--- START ---
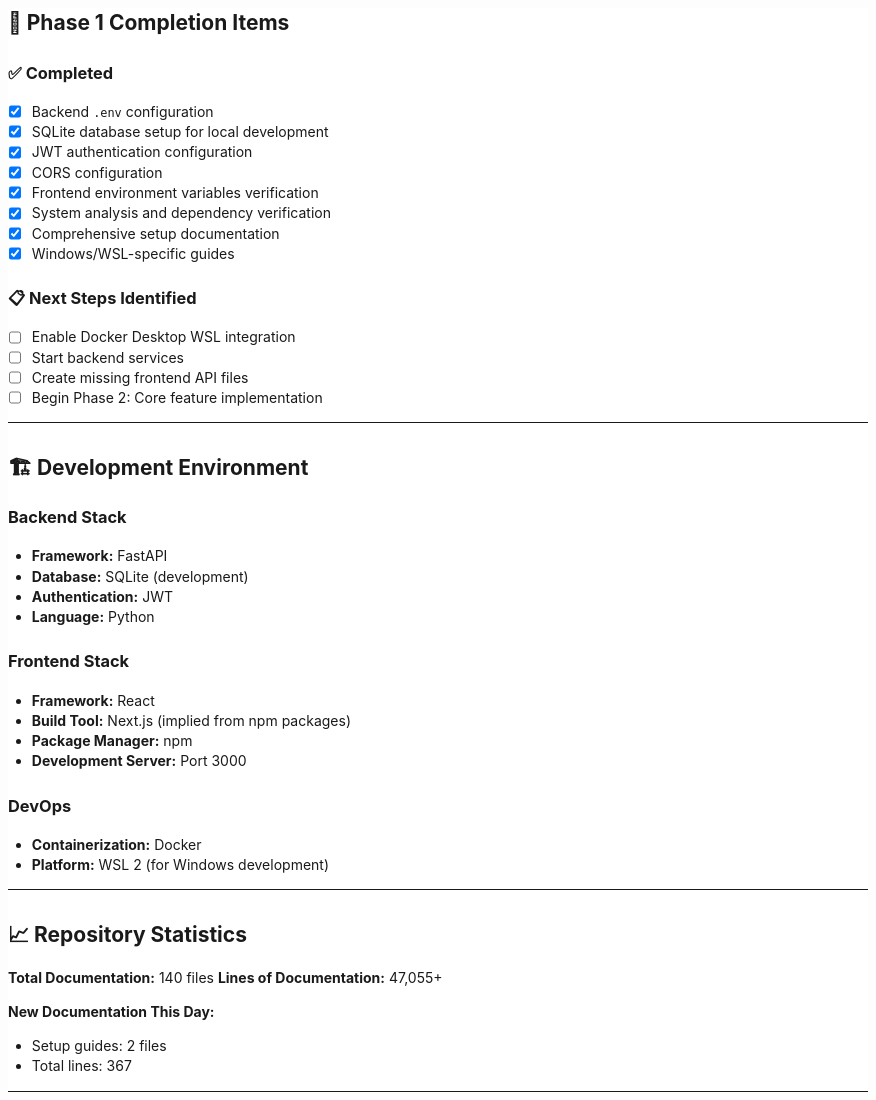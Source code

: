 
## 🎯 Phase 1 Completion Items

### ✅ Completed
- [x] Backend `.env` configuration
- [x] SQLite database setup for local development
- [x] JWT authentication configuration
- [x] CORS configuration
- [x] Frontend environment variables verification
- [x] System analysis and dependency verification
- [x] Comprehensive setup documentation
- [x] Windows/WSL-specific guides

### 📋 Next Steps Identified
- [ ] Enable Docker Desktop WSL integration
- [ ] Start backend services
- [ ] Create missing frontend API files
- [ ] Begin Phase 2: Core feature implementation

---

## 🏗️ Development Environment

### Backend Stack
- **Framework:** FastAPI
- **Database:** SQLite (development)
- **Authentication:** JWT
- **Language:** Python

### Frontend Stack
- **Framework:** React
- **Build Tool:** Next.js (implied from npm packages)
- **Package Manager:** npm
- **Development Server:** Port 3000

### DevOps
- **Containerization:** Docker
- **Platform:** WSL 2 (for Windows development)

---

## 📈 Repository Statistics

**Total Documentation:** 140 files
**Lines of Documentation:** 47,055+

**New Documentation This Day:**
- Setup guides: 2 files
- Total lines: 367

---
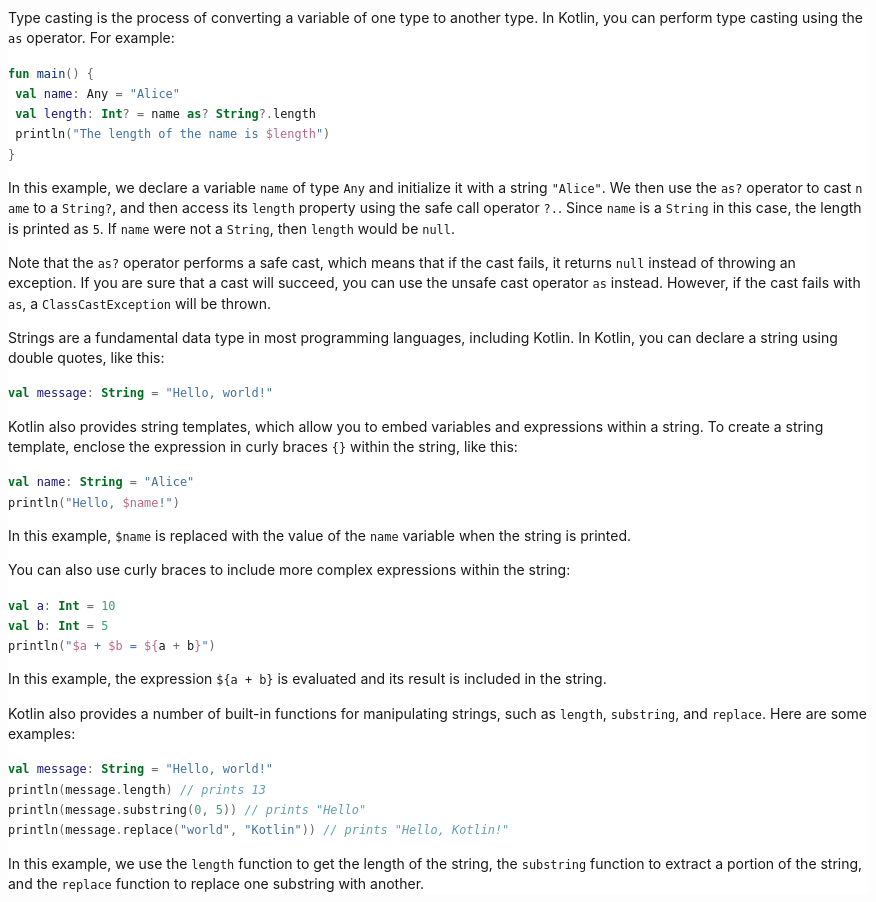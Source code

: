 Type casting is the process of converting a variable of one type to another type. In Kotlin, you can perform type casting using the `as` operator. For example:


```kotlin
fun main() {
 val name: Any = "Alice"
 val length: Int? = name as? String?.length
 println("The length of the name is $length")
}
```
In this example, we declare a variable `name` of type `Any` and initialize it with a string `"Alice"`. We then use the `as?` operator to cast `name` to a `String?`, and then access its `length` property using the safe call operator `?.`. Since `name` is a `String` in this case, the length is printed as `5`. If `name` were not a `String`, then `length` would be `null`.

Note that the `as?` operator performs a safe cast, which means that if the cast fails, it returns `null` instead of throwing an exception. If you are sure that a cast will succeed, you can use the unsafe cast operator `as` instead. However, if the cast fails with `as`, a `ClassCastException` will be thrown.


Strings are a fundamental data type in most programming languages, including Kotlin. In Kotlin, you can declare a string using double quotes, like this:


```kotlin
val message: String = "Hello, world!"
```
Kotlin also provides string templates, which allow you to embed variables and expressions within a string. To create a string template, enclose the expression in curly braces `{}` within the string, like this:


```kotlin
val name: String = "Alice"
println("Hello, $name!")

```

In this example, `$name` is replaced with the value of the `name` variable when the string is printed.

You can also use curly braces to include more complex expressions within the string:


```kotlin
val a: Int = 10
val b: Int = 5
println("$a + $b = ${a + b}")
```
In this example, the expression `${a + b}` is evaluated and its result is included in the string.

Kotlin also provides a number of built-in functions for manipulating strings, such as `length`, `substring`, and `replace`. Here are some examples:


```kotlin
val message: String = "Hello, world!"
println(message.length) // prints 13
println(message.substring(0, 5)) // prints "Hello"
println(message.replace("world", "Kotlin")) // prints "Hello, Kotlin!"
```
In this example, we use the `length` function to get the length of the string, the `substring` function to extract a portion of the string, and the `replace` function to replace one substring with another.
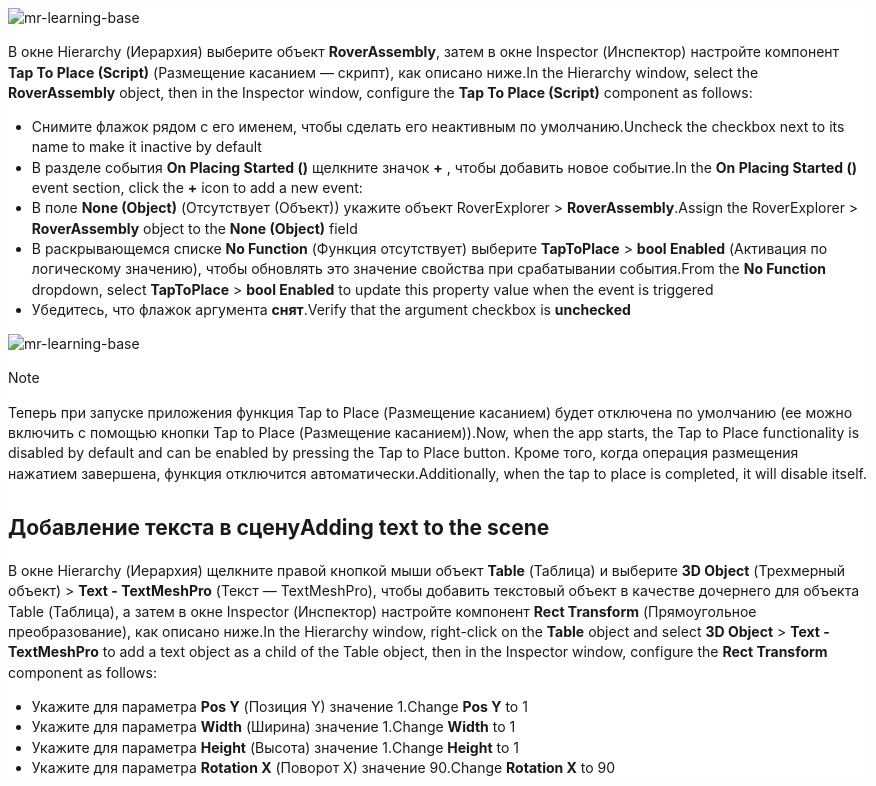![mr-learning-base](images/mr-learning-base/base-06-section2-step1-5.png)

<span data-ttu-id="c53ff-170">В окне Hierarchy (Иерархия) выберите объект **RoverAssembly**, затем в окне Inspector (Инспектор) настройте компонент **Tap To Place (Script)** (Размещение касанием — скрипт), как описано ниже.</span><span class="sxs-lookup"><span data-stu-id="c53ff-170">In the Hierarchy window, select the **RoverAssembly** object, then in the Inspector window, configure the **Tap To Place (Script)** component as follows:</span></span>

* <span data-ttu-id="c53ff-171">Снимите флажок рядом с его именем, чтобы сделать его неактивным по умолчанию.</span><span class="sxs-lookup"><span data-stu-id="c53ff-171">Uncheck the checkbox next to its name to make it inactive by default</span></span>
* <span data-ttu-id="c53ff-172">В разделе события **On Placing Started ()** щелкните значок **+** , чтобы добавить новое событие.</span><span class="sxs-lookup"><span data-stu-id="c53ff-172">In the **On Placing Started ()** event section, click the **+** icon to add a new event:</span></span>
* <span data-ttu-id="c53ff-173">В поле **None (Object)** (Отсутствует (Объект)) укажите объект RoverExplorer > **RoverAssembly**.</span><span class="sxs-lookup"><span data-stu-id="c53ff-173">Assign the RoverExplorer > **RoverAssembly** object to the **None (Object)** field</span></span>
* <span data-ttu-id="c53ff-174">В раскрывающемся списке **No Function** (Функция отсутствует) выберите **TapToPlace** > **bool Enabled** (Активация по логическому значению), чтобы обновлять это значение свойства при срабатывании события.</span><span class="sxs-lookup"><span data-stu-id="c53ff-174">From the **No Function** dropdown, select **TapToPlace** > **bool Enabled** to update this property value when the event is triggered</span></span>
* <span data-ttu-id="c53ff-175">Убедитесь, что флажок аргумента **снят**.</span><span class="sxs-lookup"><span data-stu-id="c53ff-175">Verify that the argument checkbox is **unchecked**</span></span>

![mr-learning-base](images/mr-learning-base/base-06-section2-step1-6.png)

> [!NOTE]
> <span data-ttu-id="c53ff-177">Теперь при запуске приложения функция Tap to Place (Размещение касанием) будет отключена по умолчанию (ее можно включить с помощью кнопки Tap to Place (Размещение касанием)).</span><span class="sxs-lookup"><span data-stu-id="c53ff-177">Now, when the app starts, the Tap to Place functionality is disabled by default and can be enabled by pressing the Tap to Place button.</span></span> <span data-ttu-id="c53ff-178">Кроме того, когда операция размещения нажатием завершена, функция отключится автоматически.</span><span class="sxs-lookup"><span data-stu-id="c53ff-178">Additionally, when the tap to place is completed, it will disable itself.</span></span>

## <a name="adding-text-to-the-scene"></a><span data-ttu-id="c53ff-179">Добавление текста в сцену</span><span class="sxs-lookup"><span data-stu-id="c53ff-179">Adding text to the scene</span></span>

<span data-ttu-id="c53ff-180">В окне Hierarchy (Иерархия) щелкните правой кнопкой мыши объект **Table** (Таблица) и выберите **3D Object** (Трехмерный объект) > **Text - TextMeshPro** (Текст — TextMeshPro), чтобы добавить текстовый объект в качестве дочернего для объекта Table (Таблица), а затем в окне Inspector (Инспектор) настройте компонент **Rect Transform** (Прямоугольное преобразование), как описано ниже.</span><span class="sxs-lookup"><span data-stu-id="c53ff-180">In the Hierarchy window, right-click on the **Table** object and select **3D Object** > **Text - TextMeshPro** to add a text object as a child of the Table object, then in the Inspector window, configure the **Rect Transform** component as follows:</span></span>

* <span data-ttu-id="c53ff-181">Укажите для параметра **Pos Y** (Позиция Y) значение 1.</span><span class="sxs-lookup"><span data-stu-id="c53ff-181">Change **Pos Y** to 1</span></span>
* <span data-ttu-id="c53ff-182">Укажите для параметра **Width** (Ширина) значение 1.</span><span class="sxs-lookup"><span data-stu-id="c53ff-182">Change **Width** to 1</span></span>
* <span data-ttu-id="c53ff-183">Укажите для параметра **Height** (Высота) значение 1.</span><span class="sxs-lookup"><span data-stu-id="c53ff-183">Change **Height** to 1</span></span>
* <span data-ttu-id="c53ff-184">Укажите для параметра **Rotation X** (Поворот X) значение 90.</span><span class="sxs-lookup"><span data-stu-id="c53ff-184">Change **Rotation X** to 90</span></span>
--- END ---
--- START ---
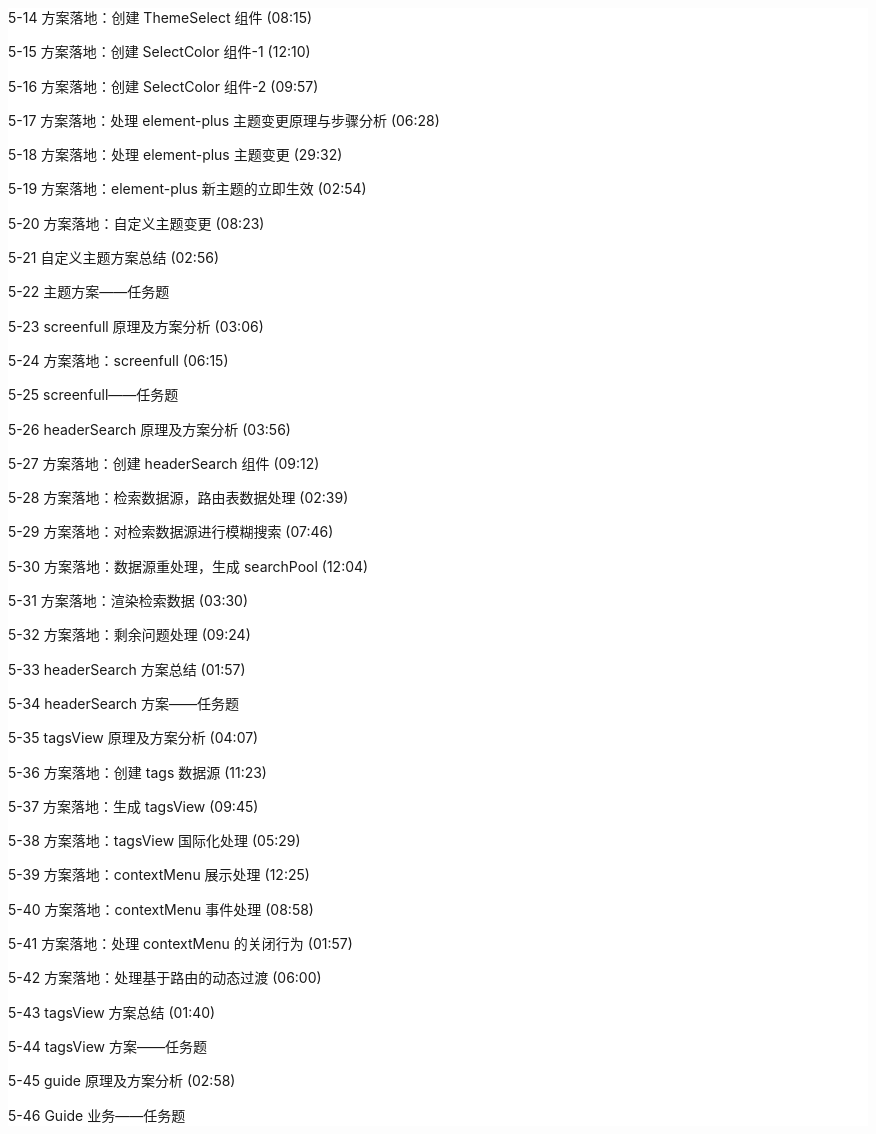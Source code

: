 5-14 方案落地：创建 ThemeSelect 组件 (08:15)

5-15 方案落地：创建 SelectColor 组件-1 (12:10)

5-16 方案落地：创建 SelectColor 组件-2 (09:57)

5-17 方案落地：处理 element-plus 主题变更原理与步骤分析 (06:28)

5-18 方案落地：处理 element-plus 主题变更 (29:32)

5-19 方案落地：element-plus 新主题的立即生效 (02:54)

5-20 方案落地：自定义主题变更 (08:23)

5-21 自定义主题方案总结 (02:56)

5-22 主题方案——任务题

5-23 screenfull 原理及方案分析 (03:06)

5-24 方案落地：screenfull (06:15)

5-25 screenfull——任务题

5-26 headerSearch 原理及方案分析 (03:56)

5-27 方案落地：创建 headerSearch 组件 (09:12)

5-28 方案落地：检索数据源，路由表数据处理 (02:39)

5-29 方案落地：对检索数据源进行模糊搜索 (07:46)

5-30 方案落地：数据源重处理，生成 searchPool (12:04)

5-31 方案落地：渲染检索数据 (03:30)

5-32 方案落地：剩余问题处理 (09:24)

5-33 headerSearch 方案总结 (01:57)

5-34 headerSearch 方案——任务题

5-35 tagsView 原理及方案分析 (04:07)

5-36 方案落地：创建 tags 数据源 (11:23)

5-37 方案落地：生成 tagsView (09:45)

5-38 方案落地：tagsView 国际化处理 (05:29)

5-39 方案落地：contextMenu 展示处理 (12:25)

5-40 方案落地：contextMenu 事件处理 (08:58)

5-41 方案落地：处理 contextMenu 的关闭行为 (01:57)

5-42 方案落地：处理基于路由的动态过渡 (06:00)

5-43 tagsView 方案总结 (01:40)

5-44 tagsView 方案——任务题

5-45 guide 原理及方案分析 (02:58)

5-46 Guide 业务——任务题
--- END ---
= Exercise =
Show me all lines in the records that contain "verification".

= Expected output =
- [x] Frontend environment variables verification
- [x] System analysis and dependency verification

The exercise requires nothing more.